As one can see, the bucket with key MDS_FES_brand_supplier_1||article_113||34-46||990 contains a total quantity of 10 in the first case and of 9 in the latter case. It turns out that in the first case, not all data was taken into account (one document with quantity = -1 is not taken into account). One can verify this by adding a query {'term': {'catalogs.full_submodel_grouping': 'MDS_FES_brand_supplier_1||article_113||34-46||990'}} to the search query. In both cases, the result is now 9.

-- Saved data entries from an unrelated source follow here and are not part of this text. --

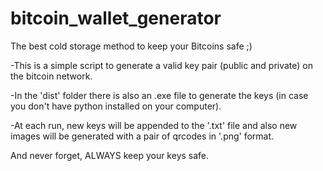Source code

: # bitcoin_wallet_generator
The best cold storage method to keep your Bitcoins safe ;)

-This is a simple script to generate a valid key pair (public and private) on the bitcoin network. 

-In the 'dist' folder there is also an .exe file to generate the keys (in case you don't have python installed on your computer).

-At each run, new keys will be appended to the '.txt' file and also new images will be generated with a pair of qrcodes in '.png' format.

And never forget, ALWAYS keep your keys safe.
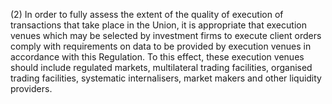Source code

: (2) In order to fully assess the extent of the quality of execution of transactions that take place in the Union, it is appropriate that execution venues which may be selected by investment firms to execute client orders comply with requirements on data to be provided by execution venues in accordance with this Regulation. To this effect, these execution venues should include regulated markets, multilateral trading facilities, organised trading facilities, systematic internalisers, market makers and other liquidity providers.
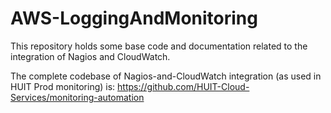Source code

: AWS-LoggingAndMonitoring
========================

This repository holds some base code and documentation related to the integration of Nagios and CloudWatch.

The complete codebase of Nagios-and-CloudWatch integration (as used in HUIT Prod monitoring) is:
https://github.com/HUIT-Cloud-Services/monitoring-automation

I tested this on ElasticSearch 6.4.2 with two nodes. This problem disappears when executed on an index with only 1 shard.

Python scripts for reproduction:

def restore_snapshot():
    index = 'sales-reproduction'
    delete_index(index)
    with open('sales-production-mappings.json', 'r') as f:
        mappings = json.loads(f.read())
    create_index(index, settings={'number_of_shards': 5}, mappings=mappings)
    with open('sales-production-anonymized.json', 'r') as f:
        result = json.loads(f.read())
    for sale in result['hits']['hits']:
        source = sale['_source']
        post_to_index(index, source)

(Christian Dahlqvist) #2

Some of the aggregations in Elasticsearch are approximate, and this includes the terms aggregation. This trade-off has been made in order to be able to aggregate large data volumes fast, and the reason behind this is explained quite well in this post.